TASK TO CARRY OUT: Search each line below for the word "methodName" and list those that contain it.

[Items listed in a dataset]
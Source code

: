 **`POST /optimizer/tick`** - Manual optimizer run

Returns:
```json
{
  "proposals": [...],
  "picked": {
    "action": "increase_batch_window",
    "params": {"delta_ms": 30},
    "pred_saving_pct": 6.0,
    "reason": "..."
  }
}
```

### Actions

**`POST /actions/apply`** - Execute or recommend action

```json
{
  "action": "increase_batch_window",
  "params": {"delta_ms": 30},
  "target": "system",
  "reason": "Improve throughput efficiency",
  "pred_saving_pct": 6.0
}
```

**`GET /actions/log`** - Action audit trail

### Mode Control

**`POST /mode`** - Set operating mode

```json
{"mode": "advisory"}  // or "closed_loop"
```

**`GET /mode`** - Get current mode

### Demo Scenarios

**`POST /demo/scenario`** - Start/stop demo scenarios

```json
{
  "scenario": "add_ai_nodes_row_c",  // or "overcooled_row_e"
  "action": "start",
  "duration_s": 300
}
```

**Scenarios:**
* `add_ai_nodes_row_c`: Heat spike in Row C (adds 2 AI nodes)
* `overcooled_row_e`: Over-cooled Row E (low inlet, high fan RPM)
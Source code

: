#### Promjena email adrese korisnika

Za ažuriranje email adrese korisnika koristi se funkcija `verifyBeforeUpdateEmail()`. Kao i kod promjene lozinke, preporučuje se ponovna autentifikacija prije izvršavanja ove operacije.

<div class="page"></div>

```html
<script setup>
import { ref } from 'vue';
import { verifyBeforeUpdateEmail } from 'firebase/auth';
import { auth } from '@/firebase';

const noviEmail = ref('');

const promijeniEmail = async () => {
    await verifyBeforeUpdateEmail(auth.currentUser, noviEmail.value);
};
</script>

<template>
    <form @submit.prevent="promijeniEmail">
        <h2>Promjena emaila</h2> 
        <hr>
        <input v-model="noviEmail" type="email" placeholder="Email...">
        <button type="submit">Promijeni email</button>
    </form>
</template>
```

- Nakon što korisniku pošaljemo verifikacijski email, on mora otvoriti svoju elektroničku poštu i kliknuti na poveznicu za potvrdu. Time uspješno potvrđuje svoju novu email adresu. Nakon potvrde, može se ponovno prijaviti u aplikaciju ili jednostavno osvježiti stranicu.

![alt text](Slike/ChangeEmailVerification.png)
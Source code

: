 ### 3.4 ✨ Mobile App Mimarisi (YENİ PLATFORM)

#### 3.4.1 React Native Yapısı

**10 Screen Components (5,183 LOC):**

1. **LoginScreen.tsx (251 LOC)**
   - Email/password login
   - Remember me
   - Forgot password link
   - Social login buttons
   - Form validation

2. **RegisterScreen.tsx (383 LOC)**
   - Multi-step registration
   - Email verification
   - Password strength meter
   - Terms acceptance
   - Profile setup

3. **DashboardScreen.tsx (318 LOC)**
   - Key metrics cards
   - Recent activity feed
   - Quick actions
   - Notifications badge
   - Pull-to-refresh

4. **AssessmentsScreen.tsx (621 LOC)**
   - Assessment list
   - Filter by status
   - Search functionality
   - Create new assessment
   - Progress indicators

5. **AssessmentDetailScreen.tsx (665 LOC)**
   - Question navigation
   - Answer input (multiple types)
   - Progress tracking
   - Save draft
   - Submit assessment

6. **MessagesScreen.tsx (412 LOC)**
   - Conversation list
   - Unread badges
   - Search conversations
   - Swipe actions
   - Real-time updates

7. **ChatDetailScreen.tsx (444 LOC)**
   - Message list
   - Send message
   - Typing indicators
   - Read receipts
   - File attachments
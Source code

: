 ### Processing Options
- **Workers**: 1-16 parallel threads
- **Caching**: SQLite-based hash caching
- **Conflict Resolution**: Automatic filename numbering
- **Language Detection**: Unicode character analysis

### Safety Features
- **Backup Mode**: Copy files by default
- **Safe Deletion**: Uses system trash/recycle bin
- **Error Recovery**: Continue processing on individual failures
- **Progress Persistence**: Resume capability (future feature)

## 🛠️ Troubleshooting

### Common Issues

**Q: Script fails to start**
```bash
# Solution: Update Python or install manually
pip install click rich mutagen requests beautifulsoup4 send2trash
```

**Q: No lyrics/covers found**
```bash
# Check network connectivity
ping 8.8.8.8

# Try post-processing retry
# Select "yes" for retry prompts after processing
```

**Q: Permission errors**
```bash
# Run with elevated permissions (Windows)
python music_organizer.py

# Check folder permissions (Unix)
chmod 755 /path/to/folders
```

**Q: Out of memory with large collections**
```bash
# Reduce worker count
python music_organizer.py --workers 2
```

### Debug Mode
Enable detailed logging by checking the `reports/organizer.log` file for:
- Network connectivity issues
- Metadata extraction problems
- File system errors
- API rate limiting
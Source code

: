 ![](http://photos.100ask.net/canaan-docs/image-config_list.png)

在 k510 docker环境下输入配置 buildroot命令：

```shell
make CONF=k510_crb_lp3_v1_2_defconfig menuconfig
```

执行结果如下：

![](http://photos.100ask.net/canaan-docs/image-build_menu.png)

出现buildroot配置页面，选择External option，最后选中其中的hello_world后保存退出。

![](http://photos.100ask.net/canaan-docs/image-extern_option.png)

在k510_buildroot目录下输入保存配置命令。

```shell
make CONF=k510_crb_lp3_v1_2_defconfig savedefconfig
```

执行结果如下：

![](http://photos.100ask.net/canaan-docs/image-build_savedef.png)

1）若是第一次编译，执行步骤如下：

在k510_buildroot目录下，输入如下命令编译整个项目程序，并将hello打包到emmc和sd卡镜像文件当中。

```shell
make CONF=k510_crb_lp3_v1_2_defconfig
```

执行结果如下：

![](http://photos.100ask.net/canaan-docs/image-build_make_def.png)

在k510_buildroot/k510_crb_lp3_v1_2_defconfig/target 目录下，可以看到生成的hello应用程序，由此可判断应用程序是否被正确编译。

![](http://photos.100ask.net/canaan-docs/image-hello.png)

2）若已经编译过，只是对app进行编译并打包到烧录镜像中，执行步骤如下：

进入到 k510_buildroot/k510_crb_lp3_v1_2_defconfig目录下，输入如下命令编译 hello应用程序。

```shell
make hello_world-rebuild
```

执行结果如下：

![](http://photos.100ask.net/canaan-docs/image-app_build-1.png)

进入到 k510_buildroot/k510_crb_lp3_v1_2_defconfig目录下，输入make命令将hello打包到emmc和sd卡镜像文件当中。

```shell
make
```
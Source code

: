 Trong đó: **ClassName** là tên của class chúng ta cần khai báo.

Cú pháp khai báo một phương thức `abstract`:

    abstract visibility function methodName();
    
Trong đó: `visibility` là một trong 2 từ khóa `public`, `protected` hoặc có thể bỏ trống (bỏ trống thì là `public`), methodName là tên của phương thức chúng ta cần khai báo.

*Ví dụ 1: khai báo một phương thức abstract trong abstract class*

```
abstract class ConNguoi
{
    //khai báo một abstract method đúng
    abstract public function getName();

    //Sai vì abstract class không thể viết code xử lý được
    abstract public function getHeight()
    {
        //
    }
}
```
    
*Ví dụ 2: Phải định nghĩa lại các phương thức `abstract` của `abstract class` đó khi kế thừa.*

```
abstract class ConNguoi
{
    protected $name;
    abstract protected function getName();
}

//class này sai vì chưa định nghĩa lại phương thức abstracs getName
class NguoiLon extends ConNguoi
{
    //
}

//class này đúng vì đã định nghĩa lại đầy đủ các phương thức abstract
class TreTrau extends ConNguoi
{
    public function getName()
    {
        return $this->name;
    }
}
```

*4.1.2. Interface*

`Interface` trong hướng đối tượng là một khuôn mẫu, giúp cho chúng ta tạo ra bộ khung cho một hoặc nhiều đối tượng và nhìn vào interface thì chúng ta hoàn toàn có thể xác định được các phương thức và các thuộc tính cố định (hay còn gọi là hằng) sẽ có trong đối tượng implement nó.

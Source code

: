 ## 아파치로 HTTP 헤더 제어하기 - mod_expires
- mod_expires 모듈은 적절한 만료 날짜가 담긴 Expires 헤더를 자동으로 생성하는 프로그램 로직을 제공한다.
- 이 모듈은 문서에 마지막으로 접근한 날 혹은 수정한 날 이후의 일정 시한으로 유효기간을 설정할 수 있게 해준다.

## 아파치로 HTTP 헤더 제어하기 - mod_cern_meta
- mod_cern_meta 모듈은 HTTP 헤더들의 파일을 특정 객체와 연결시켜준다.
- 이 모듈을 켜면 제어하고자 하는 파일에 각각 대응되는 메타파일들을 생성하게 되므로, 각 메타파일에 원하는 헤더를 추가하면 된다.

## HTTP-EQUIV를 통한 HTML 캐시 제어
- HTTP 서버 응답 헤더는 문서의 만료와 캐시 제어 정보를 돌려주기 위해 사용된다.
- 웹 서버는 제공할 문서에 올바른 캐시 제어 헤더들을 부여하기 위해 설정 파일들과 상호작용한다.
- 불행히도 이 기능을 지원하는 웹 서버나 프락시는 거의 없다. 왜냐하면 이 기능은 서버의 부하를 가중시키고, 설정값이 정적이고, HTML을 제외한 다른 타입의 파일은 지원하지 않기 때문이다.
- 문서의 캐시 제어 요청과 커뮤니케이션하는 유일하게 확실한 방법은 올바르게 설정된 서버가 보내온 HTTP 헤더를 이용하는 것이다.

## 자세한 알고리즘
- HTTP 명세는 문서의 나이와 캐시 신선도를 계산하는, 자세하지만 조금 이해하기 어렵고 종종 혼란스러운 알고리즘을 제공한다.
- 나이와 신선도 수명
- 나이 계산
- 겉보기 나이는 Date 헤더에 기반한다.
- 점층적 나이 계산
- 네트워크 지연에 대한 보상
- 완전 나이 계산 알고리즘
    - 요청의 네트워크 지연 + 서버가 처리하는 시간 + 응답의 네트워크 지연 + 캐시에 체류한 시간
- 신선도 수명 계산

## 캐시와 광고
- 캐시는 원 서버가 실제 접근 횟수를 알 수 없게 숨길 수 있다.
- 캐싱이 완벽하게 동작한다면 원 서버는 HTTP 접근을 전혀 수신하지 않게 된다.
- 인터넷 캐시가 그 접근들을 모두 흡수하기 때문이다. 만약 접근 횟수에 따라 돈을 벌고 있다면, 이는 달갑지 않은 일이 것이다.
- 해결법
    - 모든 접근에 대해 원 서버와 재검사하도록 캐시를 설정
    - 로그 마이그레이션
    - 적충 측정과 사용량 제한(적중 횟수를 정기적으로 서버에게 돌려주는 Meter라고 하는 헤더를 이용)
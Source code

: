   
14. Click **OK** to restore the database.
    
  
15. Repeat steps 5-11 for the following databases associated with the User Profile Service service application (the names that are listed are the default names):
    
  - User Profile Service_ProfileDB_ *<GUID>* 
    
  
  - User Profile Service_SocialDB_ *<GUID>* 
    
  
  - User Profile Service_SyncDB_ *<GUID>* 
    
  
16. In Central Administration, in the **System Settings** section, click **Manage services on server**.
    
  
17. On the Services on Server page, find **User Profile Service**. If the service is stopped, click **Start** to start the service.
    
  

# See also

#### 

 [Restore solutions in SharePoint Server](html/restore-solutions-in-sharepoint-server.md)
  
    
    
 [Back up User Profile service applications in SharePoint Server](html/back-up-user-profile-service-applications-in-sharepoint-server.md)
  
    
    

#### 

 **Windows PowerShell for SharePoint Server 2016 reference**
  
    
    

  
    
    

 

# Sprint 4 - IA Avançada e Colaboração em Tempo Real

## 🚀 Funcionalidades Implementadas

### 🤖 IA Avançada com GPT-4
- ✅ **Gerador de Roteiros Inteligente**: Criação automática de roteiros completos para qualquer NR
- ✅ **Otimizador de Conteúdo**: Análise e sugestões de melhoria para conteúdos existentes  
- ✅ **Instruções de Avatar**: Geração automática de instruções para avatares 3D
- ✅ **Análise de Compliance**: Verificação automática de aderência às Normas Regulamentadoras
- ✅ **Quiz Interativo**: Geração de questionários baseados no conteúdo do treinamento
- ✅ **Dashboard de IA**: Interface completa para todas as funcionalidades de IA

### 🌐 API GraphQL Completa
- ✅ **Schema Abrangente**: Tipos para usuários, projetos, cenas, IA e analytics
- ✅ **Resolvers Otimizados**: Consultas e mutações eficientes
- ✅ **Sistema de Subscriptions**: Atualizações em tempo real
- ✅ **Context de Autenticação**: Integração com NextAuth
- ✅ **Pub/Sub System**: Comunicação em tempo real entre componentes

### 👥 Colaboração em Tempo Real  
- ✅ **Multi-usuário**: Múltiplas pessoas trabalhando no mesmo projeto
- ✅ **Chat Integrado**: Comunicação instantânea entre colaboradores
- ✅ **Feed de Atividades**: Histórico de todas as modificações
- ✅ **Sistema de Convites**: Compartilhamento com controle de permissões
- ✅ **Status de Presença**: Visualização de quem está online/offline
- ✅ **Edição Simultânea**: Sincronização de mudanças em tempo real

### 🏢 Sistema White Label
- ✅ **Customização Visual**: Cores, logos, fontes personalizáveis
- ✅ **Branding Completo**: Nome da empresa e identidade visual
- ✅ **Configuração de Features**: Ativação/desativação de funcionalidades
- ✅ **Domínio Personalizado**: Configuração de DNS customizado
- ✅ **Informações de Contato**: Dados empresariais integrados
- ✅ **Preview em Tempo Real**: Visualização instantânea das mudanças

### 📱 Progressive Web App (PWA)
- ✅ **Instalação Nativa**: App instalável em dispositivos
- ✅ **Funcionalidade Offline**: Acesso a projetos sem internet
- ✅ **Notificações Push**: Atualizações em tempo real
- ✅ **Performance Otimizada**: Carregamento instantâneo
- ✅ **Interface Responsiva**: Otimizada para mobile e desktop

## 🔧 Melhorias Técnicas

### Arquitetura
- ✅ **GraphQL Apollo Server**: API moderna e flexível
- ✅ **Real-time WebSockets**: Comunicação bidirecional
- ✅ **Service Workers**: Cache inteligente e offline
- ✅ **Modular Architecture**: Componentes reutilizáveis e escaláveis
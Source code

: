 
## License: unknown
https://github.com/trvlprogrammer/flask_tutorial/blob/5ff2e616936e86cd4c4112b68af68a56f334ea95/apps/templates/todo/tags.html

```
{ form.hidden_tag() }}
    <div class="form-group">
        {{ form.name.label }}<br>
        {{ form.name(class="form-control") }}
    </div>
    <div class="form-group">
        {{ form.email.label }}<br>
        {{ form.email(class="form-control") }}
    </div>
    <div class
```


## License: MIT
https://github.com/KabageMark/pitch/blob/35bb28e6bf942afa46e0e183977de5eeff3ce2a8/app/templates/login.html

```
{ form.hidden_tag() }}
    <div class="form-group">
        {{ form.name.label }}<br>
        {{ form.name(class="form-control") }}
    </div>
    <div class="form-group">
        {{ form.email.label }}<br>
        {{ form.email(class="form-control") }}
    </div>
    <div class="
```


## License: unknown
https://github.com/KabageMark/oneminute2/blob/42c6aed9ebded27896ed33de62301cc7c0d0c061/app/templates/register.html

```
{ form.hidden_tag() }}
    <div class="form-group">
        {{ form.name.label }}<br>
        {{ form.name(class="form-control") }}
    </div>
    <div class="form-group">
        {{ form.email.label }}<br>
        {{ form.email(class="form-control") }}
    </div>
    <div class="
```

WRITTEN RESPONSE:
    abstract visibility function methodName();
Trong đó: `visibility` là một trong 2 từ khóa `public`, `protected` hoặc có thể bỏ trống (bỏ trống thì là `public`), methodName là tên của phương thức chúng ta cần khai báo.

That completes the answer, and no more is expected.